> ABOUT THIS EXERCISE
Where a line contains the word "CommentTok", copy that line from the records below.

> STORED DATA
* * * * * * * * *

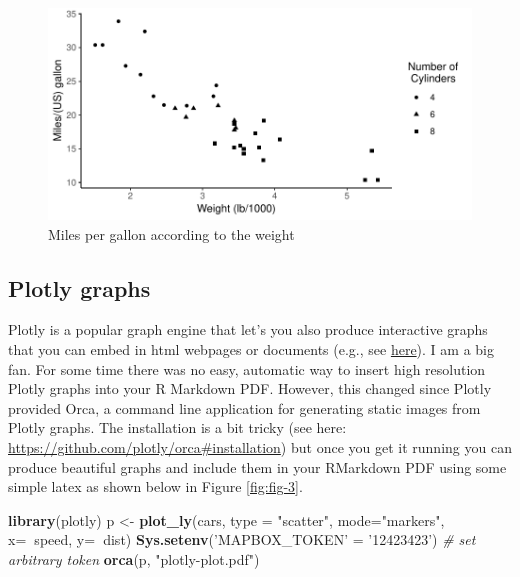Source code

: \documentclass[12pt,]{article}
\newenvironment{Shaded}{\begin{snugshade}}{\end{snugshade}}
\newcommand{\KeywordTok}[1]{\textcolor[rgb]{0.13,0.29,0.53}{\textbf{#1}}}
\newcommand{\DataTypeTok}[1]{\textcolor[rgb]{0.13,0.29,0.53}{#1}}
\newcommand{\StringTok}[1]{\textcolor[rgb]{0.31,0.60,0.02}{#1}}
\newcommand{\CommentTok}[1]{\textcolor[rgb]{0.56,0.35,0.01}{\textit{#1}}}
\newcommand{\OperatorTok}[1]{\textcolor[rgb]{0.81,0.36,0.00}{\textbf{#1}}}
\newcommand{\NormalTok}[1]{#1}
\theoremstyle{definition}
\theoremstyle{definition}
\theoremstyle{definition}
\theoremstyle{remark}
\begin{document}
\begin{figure}[H]

{\centering \includegraphics{paper_files/figure-latex/fig-2-1} 

}

\caption{Miles per gallon according to the weight}\label{fig:fig-2}
\end{figure}

\subsection{Plotly graphs}\label{plotly-graphs}

Plotly is a popular graph engine that let's you also produce interactive
graphs that you can embed in html webpages or documents (e.g., see
\href{https://paulcbauer.shinyapps.io/visualizing-causal-scenarios/}{here}).
I am a big fan. For some time there was no easy, automatic way to insert
high resolution Plotly graphs into your R Markdown PDF. However, this
changed since Plotly provided Orca, a command line application for
generating static images from Plotly graphs. The installation is a bit
tricky (see here: \url{https://github.com/plotly/orca\#installation})
but once you get it running you can produce beautiful graphs and include
them in your RMarkdown PDF using some simple latex as shown below in
Figure \ref{fig:fig-3}.

\begin{Shaded}
\begin{Highlighting}[]
\KeywordTok{library}\NormalTok{(plotly)}
\NormalTok{p <-}\StringTok{ }\KeywordTok{plot_ly}\NormalTok{(cars, }\DataTypeTok{type =} \StringTok{"scatter"}\NormalTok{, }\DataTypeTok{mode=}\StringTok{"markers"}\NormalTok{,}
        \DataTypeTok{x=}\OperatorTok{~}\NormalTok{speed, }
        \DataTypeTok{y=}\OperatorTok{~}\NormalTok{dist)}
\KeywordTok{Sys.setenv}\NormalTok{(}\StringTok{'MAPBOX_TOKEN'}\NormalTok{ =}\StringTok{ '12423423'}\NormalTok{) }\CommentTok{# set arbitrary token}
\KeywordTok{orca}\NormalTok{(p, }\StringTok{"plotly-plot.pdf"}\NormalTok{)}
\end{Highlighting}
\end{Shaded}
\end{document}
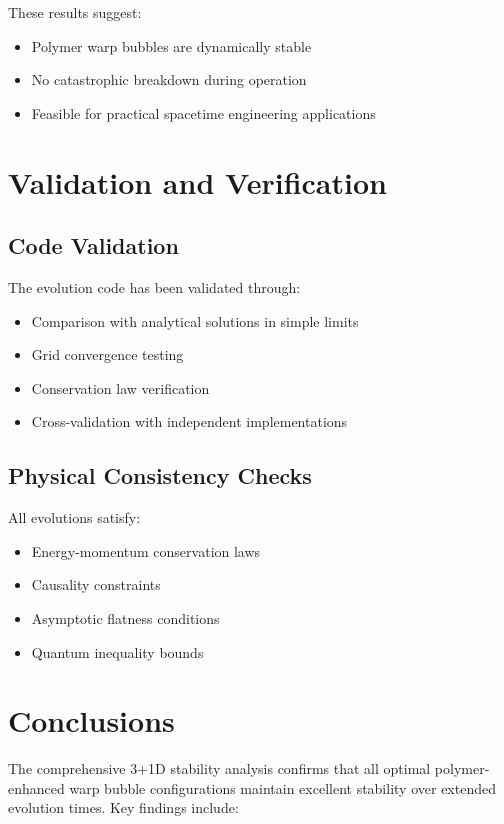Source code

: \documentclass[11pt,a4paper]{article}
\begin{document}
These results suggest:
\begin{itemize}
\item Polymer warp bubbles are dynamically stable
\item No catastrophic breakdown during operation
\item Feasible for practical spacetime engineering applications
\end{itemize}

\section{Validation and Verification}

\subsection{Code Validation}

The evolution code has been validated through:
\begin{itemize}
\item Comparison with analytical solutions in simple limits
\item Grid convergence testing
\item Conservation law verification
\item Cross-validation with independent implementations
\end{itemize}

\subsection{Physical Consistency Checks}

All evolutions satisfy:
\begin{itemize}
\item Energy-momentum conservation laws
\item Causality constraints
\item Asymptotic flatness conditions
\item Quantum inequality bounds
\end{itemize}

\section{Conclusions}

The comprehensive 3+1D stability analysis confirms that all optimal polymer-enhanced warp bubble configurations maintain excellent stability over extended evolution times. Key findings include:
\end{document}
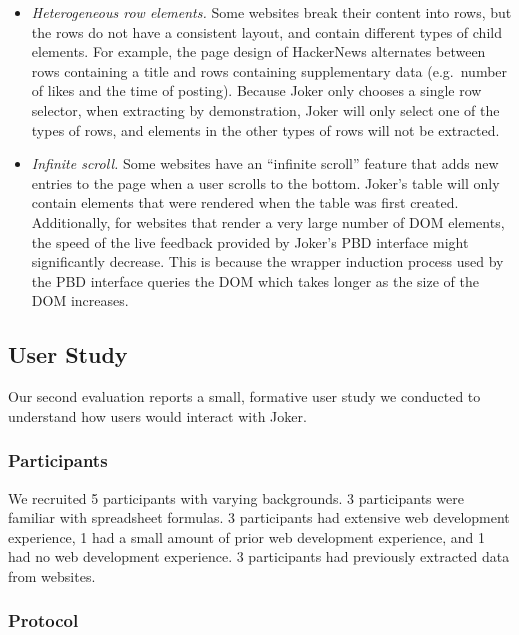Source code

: \documentclass[sigconf,10pt]{acmart}
\providecommand{\tightlist}{%
  \setlength{\itemsep}{0pt}\setlength{\parskip}{0pt}}
\begin{document}
\begin{itemize}
\tightlist
\item
  \emph{Heterogeneous row elements.} Some websites break their content
  into rows, but the rows do not have a consistent layout, and contain
  different types of child elements. For example, the page design of
  HackerNews alternates between rows containing a title and rows
  containing supplementary data (e.g.~number of likes and the time of
  posting). Because Joker only chooses a single row selector, when
  extracting by demonstration, Joker will only select one of the types
  of rows, and elements in the other types of rows will not be
  extracted.
\item
  \emph{Infinite scroll.} Some websites have an ``infinite scroll''
  feature that adds new entries to the page when a user scrolls to the
  bottom. Joker's table will only contain elements that were rendered
  when the table was first created. Additionally, for websites that
  render a very large number of DOM elements, the speed of the live
  feedback provided by Joker's PBD interface might significantly
  decrease. This is because the wrapper induction process used by the
  PBD interface queries the DOM which takes longer as the size of the
  DOM increases.
\end{itemize}

\hypertarget{user-study}{%
\subsection{User Study}\label{user-study}}

Our second evaluation reports a small, formative user study we conducted
to understand how users would interact with Joker.

\hypertarget{participants}{%
\subsubsection{Participants}\label{participants}}

We recruited 5 participants with varying backgrounds. 3 participants
were familiar with spreadsheet formulas. 3 participants had extensive
web development experience, 1 had a small amount of prior web
development experience, and 1 had no web development experience. 3
participants had previously extracted data from websites.

\hypertarget{protocol}{%
\subsubsection{Protocol}\label{protocol}}
\end{document}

* * * * * * * * *

> FINAL ANSWER
\newcommand{\CommentTok}[1]{\textcolor[rgb]{0.56,0.35,0.01}{\textit{#1}}}
\KeywordTok{Sys.setenv}\NormalTok{(}\StringTok{'MAPBOX_TOKEN'}\NormalTok{ =}\StringTok{ '12423423'}\NormalTok{) }\CommentTok{# set arbitrary token}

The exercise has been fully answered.